• [Task item]:
Please return every line of the records below that contains the word "Australia".

══ Exercise inputs ══

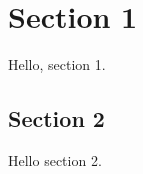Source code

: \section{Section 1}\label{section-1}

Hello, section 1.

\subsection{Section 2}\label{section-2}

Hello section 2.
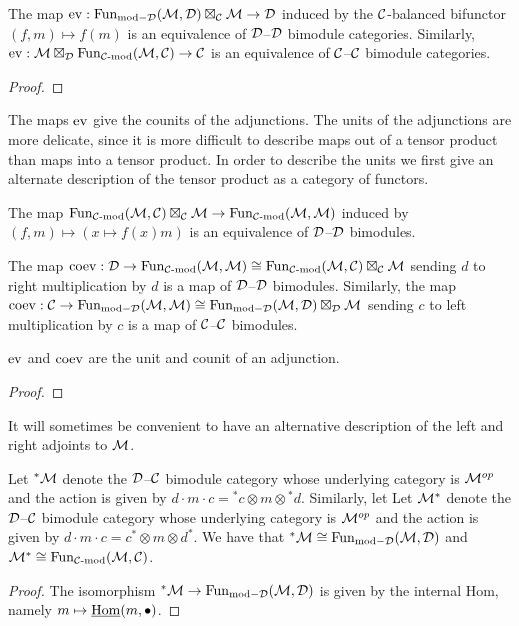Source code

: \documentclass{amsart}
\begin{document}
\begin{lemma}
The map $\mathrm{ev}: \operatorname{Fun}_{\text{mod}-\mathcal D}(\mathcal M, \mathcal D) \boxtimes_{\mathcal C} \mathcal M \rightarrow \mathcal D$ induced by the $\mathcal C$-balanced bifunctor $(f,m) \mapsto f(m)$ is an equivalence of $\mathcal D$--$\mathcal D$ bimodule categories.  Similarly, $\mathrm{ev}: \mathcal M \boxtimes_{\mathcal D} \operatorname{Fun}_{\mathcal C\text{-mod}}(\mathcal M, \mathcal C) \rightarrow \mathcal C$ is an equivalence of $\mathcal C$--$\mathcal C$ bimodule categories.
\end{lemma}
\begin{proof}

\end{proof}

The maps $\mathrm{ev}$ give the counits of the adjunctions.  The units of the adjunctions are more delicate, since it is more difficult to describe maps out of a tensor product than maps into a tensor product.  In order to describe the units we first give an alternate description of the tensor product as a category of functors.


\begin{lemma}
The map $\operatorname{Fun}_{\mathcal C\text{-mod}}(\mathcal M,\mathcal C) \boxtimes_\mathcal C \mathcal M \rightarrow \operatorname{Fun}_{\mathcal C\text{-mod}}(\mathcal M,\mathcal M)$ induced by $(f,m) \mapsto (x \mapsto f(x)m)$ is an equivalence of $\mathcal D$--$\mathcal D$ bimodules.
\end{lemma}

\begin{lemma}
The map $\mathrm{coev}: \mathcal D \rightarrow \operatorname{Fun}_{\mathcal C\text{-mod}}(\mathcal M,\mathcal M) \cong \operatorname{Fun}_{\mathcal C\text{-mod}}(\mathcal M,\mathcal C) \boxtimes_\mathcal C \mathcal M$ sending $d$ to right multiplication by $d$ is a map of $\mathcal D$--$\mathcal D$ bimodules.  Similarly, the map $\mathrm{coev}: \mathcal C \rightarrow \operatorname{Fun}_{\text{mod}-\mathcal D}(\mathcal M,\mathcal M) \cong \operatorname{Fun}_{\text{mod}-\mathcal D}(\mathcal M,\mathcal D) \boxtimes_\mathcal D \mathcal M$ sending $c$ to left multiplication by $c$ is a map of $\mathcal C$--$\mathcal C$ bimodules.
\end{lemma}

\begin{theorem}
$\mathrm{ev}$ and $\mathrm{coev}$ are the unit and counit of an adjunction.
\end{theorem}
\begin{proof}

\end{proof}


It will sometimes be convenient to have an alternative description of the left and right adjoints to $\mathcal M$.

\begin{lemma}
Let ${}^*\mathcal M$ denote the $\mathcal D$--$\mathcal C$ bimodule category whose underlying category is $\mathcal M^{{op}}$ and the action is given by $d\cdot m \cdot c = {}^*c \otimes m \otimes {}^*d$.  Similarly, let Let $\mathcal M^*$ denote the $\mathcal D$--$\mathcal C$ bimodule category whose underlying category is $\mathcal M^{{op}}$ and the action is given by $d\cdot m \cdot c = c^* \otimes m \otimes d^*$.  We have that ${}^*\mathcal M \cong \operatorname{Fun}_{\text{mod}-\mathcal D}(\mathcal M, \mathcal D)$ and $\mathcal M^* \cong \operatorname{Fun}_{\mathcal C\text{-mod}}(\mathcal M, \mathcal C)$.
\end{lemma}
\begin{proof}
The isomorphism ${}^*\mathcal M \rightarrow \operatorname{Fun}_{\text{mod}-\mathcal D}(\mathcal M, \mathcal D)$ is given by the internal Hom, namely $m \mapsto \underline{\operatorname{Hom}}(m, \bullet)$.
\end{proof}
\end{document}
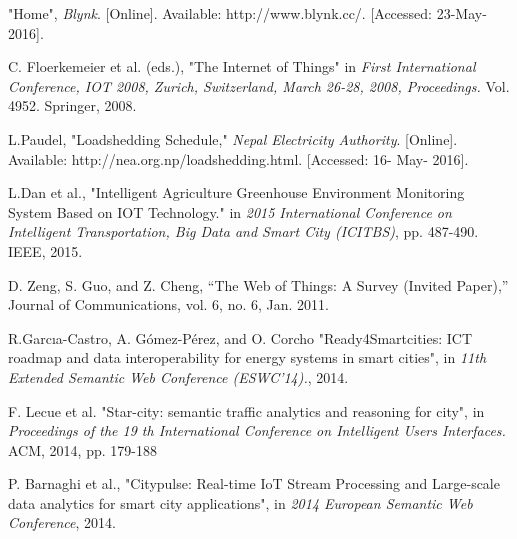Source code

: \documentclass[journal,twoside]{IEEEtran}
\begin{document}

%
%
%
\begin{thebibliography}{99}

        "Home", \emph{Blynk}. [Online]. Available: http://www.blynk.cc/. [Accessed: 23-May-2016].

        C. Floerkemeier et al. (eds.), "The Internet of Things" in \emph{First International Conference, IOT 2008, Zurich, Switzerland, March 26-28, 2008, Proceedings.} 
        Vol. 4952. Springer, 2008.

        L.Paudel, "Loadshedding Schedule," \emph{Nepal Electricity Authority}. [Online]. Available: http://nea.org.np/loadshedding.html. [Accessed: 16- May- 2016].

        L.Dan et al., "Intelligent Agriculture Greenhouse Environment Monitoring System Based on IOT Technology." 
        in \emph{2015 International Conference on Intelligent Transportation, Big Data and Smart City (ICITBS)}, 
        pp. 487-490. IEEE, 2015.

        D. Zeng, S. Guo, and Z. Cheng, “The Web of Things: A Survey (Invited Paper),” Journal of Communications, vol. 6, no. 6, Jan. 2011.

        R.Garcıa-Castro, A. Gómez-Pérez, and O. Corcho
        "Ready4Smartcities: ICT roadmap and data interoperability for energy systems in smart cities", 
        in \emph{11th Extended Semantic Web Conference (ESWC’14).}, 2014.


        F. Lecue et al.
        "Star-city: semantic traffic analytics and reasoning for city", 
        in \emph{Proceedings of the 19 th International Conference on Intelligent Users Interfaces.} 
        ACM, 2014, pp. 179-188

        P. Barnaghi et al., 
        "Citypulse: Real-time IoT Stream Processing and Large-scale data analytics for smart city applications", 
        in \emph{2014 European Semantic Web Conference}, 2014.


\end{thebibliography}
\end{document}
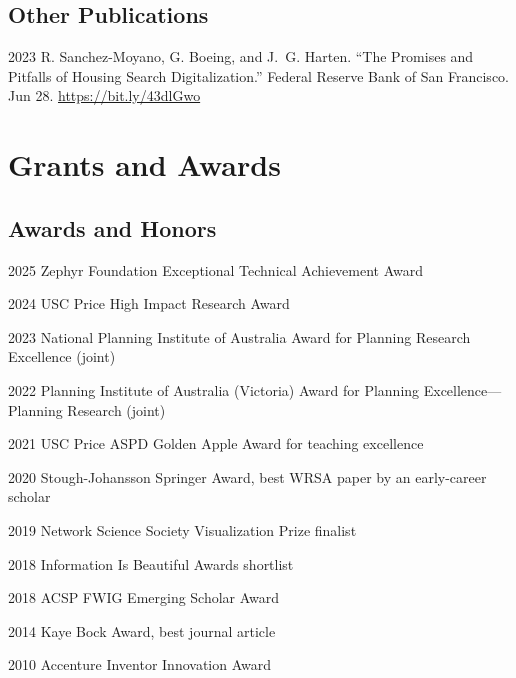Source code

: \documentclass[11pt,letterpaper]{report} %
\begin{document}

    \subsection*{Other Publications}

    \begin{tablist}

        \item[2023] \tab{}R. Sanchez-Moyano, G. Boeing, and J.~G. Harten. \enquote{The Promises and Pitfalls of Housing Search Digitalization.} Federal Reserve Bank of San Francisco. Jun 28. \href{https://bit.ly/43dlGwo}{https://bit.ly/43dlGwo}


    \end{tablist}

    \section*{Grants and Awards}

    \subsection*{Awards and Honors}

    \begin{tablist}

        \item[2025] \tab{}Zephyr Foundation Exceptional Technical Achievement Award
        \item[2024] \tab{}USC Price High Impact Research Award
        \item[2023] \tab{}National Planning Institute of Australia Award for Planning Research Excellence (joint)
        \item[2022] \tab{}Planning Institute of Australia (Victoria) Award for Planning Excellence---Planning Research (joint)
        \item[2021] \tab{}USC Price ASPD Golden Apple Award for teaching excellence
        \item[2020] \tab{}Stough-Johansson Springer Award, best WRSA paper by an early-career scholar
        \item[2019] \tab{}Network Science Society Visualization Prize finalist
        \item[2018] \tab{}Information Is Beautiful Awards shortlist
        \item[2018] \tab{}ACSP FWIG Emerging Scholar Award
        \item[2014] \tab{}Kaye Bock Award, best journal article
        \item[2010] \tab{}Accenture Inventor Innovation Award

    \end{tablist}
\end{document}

═══

• [Answer space]:
        \item[2023] \tab{}National Planning Institute of Australia Award for Planning Research Excellence (joint)
        \item[2022] \tab{}Planning Institute of Australia (Victoria) Award for Planning Excellence---Planning Research (joint)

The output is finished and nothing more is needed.